**Task description**
Repeat, word for word, each of the records shown below, without their pictures.

[[ Recorded information, beginning ]]

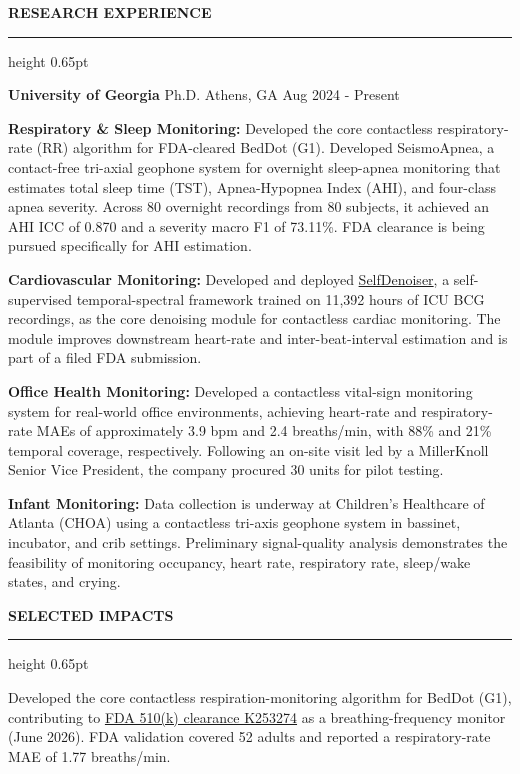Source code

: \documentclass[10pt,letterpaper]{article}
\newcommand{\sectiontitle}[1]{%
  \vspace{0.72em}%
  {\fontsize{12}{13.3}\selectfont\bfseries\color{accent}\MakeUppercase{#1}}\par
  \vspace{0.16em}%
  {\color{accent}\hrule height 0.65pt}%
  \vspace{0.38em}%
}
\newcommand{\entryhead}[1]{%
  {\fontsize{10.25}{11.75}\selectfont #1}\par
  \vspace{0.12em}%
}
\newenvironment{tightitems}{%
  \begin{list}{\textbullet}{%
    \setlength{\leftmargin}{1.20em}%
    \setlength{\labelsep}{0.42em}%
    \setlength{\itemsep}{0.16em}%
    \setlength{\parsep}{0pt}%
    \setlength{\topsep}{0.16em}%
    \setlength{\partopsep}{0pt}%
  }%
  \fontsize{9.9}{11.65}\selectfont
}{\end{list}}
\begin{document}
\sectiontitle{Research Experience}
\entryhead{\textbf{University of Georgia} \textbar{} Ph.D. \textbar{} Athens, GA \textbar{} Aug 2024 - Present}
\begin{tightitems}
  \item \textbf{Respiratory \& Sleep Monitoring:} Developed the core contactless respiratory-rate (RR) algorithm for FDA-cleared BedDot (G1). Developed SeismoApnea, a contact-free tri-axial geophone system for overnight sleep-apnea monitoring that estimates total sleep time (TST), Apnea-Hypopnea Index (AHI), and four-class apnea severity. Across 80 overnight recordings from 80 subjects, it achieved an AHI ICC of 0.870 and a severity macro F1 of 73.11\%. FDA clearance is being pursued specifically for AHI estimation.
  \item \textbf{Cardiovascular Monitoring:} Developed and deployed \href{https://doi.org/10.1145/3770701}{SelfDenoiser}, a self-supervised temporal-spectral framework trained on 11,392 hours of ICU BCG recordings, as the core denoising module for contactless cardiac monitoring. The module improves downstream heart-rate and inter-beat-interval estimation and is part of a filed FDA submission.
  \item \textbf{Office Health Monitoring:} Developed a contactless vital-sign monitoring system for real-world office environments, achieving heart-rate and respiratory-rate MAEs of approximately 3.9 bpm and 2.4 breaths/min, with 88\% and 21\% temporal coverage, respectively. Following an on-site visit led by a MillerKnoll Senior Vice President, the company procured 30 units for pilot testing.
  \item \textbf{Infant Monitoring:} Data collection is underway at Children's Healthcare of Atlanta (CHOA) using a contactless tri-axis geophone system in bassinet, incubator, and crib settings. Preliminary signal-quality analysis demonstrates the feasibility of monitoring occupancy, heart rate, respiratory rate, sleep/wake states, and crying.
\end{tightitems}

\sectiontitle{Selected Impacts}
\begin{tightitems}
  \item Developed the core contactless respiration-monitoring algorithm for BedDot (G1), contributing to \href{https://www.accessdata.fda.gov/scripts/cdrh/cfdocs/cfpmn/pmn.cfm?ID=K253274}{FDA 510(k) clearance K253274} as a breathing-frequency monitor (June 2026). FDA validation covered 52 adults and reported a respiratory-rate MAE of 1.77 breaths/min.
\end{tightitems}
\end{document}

[[ Recorded information, end ]]

**Result for this exercise**
Source code

: \documentclass[10pt,letterpaper]{article}
\newcommand{\sectiontitle}[1]{%
  \vspace{0.72em}%
  {\fontsize{12}{13.3}\selectfont\bfseries\color{accent}\MakeUppercase{#1}}\par
  \vspace{0.16em}%
  {\color{accent}\hrule height 0.65pt}%
  \vspace{0.38em}%
}
\newcommand{\entryhead}[1]{%
  {\fontsize{10.25}{11.75}\selectfont #1}\par
  \vspace{0.12em}%
}
\newenvironment{tightitems}{%
  \begin{list}{\textbullet}{%
    \setlength{\leftmargin}{1.20em}%
    \setlength{\labelsep}{0.42em}%
    \setlength{\itemsep}{0.16em}%
    \setlength{\parsep}{0pt}%
    \setlength{\topsep}{0.16em}%
    \setlength{\partopsep}{0pt}%
  }%
  \fontsize{9.9}{11.65}\selectfont
}{\end{list}}
\begin{document}
\sectiontitle{Research Experience}
\entryhead{\textbf{University of Georgia} \textbar{} Ph.D. \textbar{} Athens, GA \textbar{} Aug 2024 - Present}
\begin{tightitems}
  \item \textbf{Respiratory \& Sleep Monitoring:} Developed the core contactless respiratory-rate (RR) algorithm for FDA-cleared BedDot (G1). Developed SeismoApnea, a contact-free tri-axial geophone system for overnight sleep-apnea monitoring that estimates total sleep time (TST), Apnea-Hypopnea Index (AHI), and four-class apnea severity. Across 80 overnight recordings from 80 subjects, it achieved an AHI ICC of 0.870 and a severity macro F1 of 73.11\%. FDA clearance is being pursued specifically for AHI estimation.
  \item \textbf{Cardiovascular Monitoring:} Developed and deployed \href{https://doi.org/10.1145/3770701}{SelfDenoiser}, a self-supervised temporal-spectral framework trained on 11,392 hours of ICU BCG recordings, as the core denoising module for contactless cardiac monitoring. The module improves downstream heart-rate and inter-beat-interval estimation and is part of a filed FDA submission.
  \item \textbf{Office Health Monitoring:} Developed a contactless vital-sign monitoring system for real-world office environments, achieving heart-rate and respiratory-rate MAEs of approximately 3.9 bpm and 2.4 breaths/min, with 88\% and 21\% temporal coverage, respectively. Following an on-site visit led by a MillerKnoll Senior Vice President, the company procured 30 units for pilot testing.
  \item \textbf{Infant Monitoring:} Data collection is underway at Children's Healthcare of Atlanta (CHOA) using a contactless tri-axis geophone system in bassinet, incubator, and crib settings. Preliminary signal-quality analysis demonstrates the feasibility of monitoring occupancy, heart rate, respiratory rate, sleep/wake states, and crying.
\end{tightitems}

\sectiontitle{Selected Impacts}
\begin{tightitems}
  \item Developed the core contactless respiration-monitoring algorithm for BedDot (G1), contributing to \href{https://www.accessdata.fda.gov/scripts/cdrh/cfdocs/cfpmn/pmn.cfm?ID=K253274}{FDA 510(k) clearance K253274} as a breathing-frequency monitor (June 2026). FDA validation covered 52 adults and reported a respiratory-rate MAE of 1.77 breaths/min.
\end{tightitems}
\end{document}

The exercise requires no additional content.